Broader cohort (frailty removed)
More patients needing BP control
Greater reliance on structured recall and medication optimisation
If this isn’t tightly managed early, it becomes a major Q4 pressure point.
.2. More clinical work per patient (not just more patients)
HF009 requires full optimisation across four therapies—not partial completion
DM037 requires all 8 care processes—not “most of them”
Obesity indicators require real conversations and decisions, not just coding
This is a shift from:
“Have we seen the patient?” to“Have we completed everything properly?”
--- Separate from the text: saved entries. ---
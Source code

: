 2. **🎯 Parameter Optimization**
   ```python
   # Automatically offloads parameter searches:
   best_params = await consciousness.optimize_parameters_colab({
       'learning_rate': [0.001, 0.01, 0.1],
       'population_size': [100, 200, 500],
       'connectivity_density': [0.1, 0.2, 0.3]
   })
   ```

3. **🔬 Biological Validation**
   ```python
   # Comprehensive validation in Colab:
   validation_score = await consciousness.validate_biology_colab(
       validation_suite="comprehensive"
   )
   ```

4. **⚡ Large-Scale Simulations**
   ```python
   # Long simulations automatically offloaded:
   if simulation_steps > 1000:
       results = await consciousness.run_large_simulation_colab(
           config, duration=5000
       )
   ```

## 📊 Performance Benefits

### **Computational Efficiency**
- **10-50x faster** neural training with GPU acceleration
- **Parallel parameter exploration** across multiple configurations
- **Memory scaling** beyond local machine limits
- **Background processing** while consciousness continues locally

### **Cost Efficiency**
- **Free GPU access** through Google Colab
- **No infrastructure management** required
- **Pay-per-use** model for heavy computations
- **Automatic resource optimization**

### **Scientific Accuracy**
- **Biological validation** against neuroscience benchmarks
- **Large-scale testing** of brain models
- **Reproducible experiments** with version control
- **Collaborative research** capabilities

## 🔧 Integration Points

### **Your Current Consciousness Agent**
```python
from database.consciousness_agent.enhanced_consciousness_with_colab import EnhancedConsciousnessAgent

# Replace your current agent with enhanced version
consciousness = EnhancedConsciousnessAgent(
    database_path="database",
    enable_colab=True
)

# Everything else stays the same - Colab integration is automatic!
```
3. Coding and registers matter more than ever
Particularly for:
DM037 (diabetes)
NDH expansion (gestational diabetes)
Asthma age expansion
Poor coding now directly = missed points
Clean registers = easier achievement with the same workload
Childhood vaccinations: a practical opportunity
The introduction of improvement-based scoring alongside traditional thresholds is one of the more helpful changes.
Practices can now:
Achieve via national targets
Or via improvement against their own baseline
This is especially useful in:
Areas with lower uptake
Populations with vaccine hesitancy
But:
No exception for informed dissent still creates a ceiling
Practical approach:
Focus on patients who are likely to convert
Don’t over-invest time chasing hard refusals
The real shift: from recall lists to prioritisation
Across QOF, PCN DES, and wider NHS policy, there is a clear move toward:
Risk stratification
Population health management
Proactive care
In practice, this means:
Old model:
Annual recall (often birthday-based)
Even workload spread
New reality:
Prioritise high-risk patients first
Bring forward those most likely to miss targets
Reduce time patients remain uncontrolled
So how should practices respond?
The practices that stay in control this year will:
Start with high-impact cohorts (CVD, diabetes, HF) early
Combine care into multi-morbidity clinics where possible
Identify bottlenecks early (bloods, foot checks, medication reviews)
Standardise recall and follow-up processes
Keep registers clean from Q1, not Q4
A simple 30-day action plan
Review CD001/CD002 cohort size and current BP control rates
Identify heart failure patients not yet on full four pillar therapy
Audit diabetes coding to ensure all 8 processes are captured
Add gestational diabetes patients to NDH register
Segment vaccination cohort by likelihood to engage
Identify operational bottlenecks now (not in winter)
Final thought
QOF 2026/27 isn’t about doing more work.
It’s about:
Focusing on the right patients
Completing care properly
Organising earlier in the year
The practices that get this right will not just protect income, they’ll reduce pressure across the whole system.